- **Supplied information**:
>>>>
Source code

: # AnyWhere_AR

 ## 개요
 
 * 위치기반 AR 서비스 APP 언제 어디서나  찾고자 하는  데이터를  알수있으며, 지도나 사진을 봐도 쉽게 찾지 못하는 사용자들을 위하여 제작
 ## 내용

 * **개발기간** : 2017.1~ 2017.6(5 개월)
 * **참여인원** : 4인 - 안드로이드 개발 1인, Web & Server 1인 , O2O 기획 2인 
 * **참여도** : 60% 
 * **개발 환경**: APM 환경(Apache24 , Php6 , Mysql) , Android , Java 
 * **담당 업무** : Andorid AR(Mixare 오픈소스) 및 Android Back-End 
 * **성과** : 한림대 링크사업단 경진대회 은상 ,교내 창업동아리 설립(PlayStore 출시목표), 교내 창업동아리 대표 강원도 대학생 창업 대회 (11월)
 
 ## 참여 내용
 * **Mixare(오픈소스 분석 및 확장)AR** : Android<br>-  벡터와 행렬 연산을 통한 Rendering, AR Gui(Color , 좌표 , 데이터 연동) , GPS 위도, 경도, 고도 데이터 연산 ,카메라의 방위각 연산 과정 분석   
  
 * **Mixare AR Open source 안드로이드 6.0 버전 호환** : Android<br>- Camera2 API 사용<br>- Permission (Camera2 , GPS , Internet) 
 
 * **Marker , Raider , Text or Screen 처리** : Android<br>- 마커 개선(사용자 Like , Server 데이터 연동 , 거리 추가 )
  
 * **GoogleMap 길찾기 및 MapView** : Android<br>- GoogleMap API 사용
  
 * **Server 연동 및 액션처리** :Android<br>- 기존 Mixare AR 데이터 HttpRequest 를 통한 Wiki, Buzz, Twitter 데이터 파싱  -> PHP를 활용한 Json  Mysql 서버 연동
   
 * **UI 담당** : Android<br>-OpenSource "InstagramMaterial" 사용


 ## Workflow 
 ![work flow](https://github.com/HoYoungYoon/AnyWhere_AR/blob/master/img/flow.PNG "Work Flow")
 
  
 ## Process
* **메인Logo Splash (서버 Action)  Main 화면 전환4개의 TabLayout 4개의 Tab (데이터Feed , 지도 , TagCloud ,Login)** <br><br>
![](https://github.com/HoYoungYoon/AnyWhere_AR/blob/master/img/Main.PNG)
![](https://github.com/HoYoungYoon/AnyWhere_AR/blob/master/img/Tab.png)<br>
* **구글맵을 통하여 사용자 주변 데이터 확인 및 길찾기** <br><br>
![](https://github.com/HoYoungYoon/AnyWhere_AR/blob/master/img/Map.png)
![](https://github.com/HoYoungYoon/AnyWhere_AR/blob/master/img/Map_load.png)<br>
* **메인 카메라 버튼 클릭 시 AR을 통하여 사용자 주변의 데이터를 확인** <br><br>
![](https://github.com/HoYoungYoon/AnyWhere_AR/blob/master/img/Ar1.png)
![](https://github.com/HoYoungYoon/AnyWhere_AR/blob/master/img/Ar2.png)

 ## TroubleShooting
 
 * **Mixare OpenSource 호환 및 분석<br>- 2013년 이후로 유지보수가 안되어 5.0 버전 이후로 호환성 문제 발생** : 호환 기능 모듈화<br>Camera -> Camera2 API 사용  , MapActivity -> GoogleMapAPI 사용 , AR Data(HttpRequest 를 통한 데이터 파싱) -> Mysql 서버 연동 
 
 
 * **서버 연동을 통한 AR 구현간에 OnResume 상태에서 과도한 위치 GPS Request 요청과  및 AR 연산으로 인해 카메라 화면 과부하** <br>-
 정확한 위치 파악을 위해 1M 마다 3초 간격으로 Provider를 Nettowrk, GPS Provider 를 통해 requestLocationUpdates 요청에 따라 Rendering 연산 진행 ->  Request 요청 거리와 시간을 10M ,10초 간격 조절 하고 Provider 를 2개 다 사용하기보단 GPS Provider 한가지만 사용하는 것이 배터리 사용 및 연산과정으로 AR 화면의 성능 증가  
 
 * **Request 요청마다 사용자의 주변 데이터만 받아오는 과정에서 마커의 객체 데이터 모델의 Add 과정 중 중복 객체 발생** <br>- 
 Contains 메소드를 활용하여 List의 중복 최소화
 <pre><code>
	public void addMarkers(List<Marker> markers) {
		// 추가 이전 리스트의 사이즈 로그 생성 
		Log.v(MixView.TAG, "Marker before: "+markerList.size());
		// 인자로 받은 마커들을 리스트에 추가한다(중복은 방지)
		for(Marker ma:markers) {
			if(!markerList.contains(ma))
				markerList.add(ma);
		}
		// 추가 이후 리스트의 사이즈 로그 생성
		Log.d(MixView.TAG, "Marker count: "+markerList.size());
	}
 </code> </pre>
<<<<
>>>>
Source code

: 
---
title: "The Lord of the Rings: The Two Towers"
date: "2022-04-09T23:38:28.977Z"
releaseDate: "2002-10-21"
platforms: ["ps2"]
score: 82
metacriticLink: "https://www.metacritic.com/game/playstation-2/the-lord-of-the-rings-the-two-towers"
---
<<<<
- **Work required**: The answer is every line in the data where the word "markerList" appears.

- **Answer box**:
		Log.v(MixView.TAG, "Marker before: "+markerList.size());
			if(!markerList.contains(ma))
				markerList.add(ma);
		Log.d(MixView.TAG, "Marker count: "+markerList.size());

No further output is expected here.